Consider the following data.
(i) 2Al(s) + 6HCl(aq) → Al$$_2$$Cl$$_6$$(aq) + 3H$$_2$$(g) + 1200 kJ/mol
(ii) H$$_2$$(g) + Cl$$_2$$(g) → 2HCl(g) + 164 kJ/mol.
(iii) HCl(g) + aq → HCl(aq) + 83 kJ/mol.
(iv) Al$$_2$$Cl$$_6$$(s) + aq → Al$$_2$$Cl$$_6$$(aq) + 663 kJ/mol
The enthalpy of formation of anhydrous solid Al$$_2$$Cl$$_6$$ is :

To determine the standard enthalpy of formation $$\Delta_f H^\ominus$$ of anhydrous solid $$Al_2Cl_6$$, we first identify the target reaction:

$$2Al(s) + 3Cl_2(g) \rightarrow Al_2Cl_6(s)$$

Using Hess's law, we combine the given thermochemical equations appropriately to obtain the desired reaction.

The given equations are:

$$2Al(s) + 6HCl(aq) \rightarrow Al_2Cl_6(aq) + 3H_2(g), \qquad \Delta H = -1200 \text{ kJ mol}^{-1}$$

$$H_2(g) + Cl_2(g) \rightarrow 2HCl(g), \qquad \Delta H = -164 \text{ kJ mol}^{-1}$$

$$HCl(g) + aq \rightarrow HCl(aq), \qquad \Delta H = -83 \text{ kJ mol}^{-1}$$

$$Al_2Cl_6(s) + aq \rightarrow Al_2Cl_6(aq), \qquad \Delta H = -663 \text{ kJ mol}^{-1}$$

Equation (i) is used without modification.

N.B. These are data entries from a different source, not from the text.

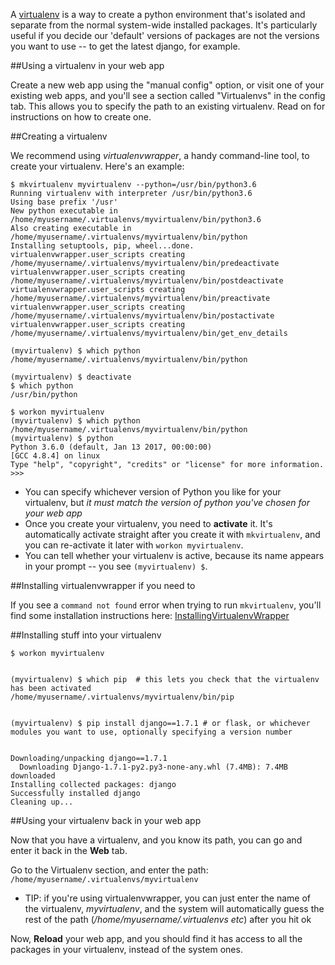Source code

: 
<!--
.. title: How to use a virtualenv in your web app (to get newer versions of django, flask etc)
.. slug: Virtualenvs
.. date: 2015-05-13 14:35:28 UTC+01:00
.. tags:
.. category:
.. link:
.. description:
.. type: text
-->



A [virtualenv](/pages/VirtualenvsExplained) is a way to create a python environment that's isolated and separate from the normal system-wide installed packages. It's particularly useful if you decide our 'default' versions of packages are not the versions you want to use -- to get the latest django, for example.


##Using a virtualenv in your web app


Create a new web app using the "manual config" option, or visit one of your existing web apps, and you'll see a section called "Virtualenvs" in the config tab. This allows you to specify the path to an existing virtualenv. Read on for instructions on how to create one.


##Creating a virtualenv


We recommend using *virtualenvwrapper*, a handy command-line tool, to create your virtualenv. Here's an example:

    $ mkvirtualenv myvirtualenv --python=/usr/bin/python3.6
    Running virtualenv with interpreter /usr/bin/python3.6
    Using base prefix '/usr'
    New python executable in /home/myusername/.virtualenvs/myvirtualenv/bin/python3.6
    Also creating executable in /home/myusername/.virtualenvs/myvirtualenv/bin/python
    Installing setuptools, pip, wheel...done.
    virtualenvwrapper.user_scripts creating /home/myusername/.virtualenvs/myvirtualenv/bin/predeactivate
    virtualenvwrapper.user_scripts creating /home/myusername/.virtualenvs/myvirtualenv/bin/postdeactivate
    virtualenvwrapper.user_scripts creating /home/myusername/.virtualenvs/myvirtualenv/bin/preactivate
    virtualenvwrapper.user_scripts creating /home/myusername/.virtualenvs/myvirtualenv/bin/postactivate
    virtualenvwrapper.user_scripts creating /home/myusername/.virtualenvs/myvirtualenv/bin/get_env_details

    (myvirtualenv) $ which python
    /home/myusername/.virtualenvs/myvirtualenv/bin/python

    (myvirtualenv) $ deactivate
    $ which python
    /usr/bin/python

    $ workon myvirtualenv
    (myvirtualenv) $ which python
    /home/myusername/.virtualenvs/myvirtualenv/bin/python
    (myvirtualenv) $ python
    Python 3.6.0 (default, Jan 13 2017, 00:00:00) 
    [GCC 4.8.4] on linux
    Type "help", "copyright", "credits" or "license" for more information.
    >>> 

  * You can specify whichever version of Python you like for your virtualenv, but *it must match the version of python you've chosen for your web app*
  * Once you create your virtualenv, you need to **activate** it. It's automatically activate straight after you create it with `mkvirtualenv`, and you can re-activate it later with `workon myvirtualenv`.
  * You can tell whether your virtualenv is active, because its name appears in your prompt -- you see `(myvirtualenv) $`.


##Installing virtualenvwrapper if you need to


If you see a `command not found` error when trying to run `mkvirtualenv`, you'll find some installation instructions here: [InstallingVirtualenvWrapper](/pages/InstallingVirtualenvWrapper)


##Installing stuff into your virtualenv


    $ workon myvirtualenv


    (myvirtualenv) $ which pip  # this lets you check that the virtualenv has been activated
    /home/myusername/.virtualenvs/myvirtualenv/bin/pip


    (myvirtualenv) $ pip install django==1.7.1 # or flask, or whichever modules you want to use, optionally specifying a version number


    Downloading/unpacking django==1.7.1
      Downloading Django-1.7.1-py2.py3-none-any.whl (7.4MB): 7.4MB downloaded
    Installing collected packages: django
    Successfully installed django
    Cleaning up...



##Using your virtualenv back in your web app


Now that you have a virtualenv, and you know its path, you can go and enter it back in the **Web** tab.

Go to the Virtualenv section, and enter the path: `/home/myusername/.virtualenvs/myvirtualenv`

  * TIP: if you're using virtualenvwrapper, you can just enter the name of the virtualenv, *myvirtualenv*, and the system will automatically guess the rest of the path (*/home/myusername/.virtualenvs etc*) after you hit ok

Now, **Reload** your web app, and you should find it has access to all the packages in your virtualenv, instead of the system ones.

Equation (ii) is multiplied by $$3$$ to convert $$3$$ moles of $$H_2$$ into $$6$$ moles of $$HCl(g)$$:

$$3H_2(g) + 3Cl_2(g) \rightarrow 6HCl(g), \qquad \Delta H = 3(-164) = -492 \text{ kJ mol}^{-1}$$

Equation (iii) is multiplied by $$6$$ to convert gaseous hydrochloric acid into aqueous hydrochloric acid:

$$6HCl(g) + aq \rightarrow 6HCl(aq), \qquad \Delta H = 6(-83) = -498 \text{ kJ mol}^{-1}$$

Equation (iv) is reversed so that aqueous $$Al_2Cl_6$$ is converted into solid $$Al_2Cl_6$$:

$$Al_2Cl_6(aq) \rightarrow Al_2Cl_6(s) + aq, \qquad \Delta H = +663 \text{ kJ mol}^{-1}$$

On adding these modified equations, all intermediate species cancel, leaving the required overall reaction:

$$2Al(s) + 3Cl_2(g) \rightarrow Al_2Cl_6(s)$$

Therefore, the standard enthalpy of formation is

$$\Delta_f H^\ominus = (-1200) + (-492) + (-498) + 663$$

$$\Delta_f H^\ominus = -2190 + 663$$

$$\Delta_f H^\ominus = -1527 \text{ kJ mol}^{-1}$$

Hence, the standard enthalpy of formation of anhydrous solid $$Al_2Cl_6$$ is $$-1527 \text{ kJ mol}^{-1}$$.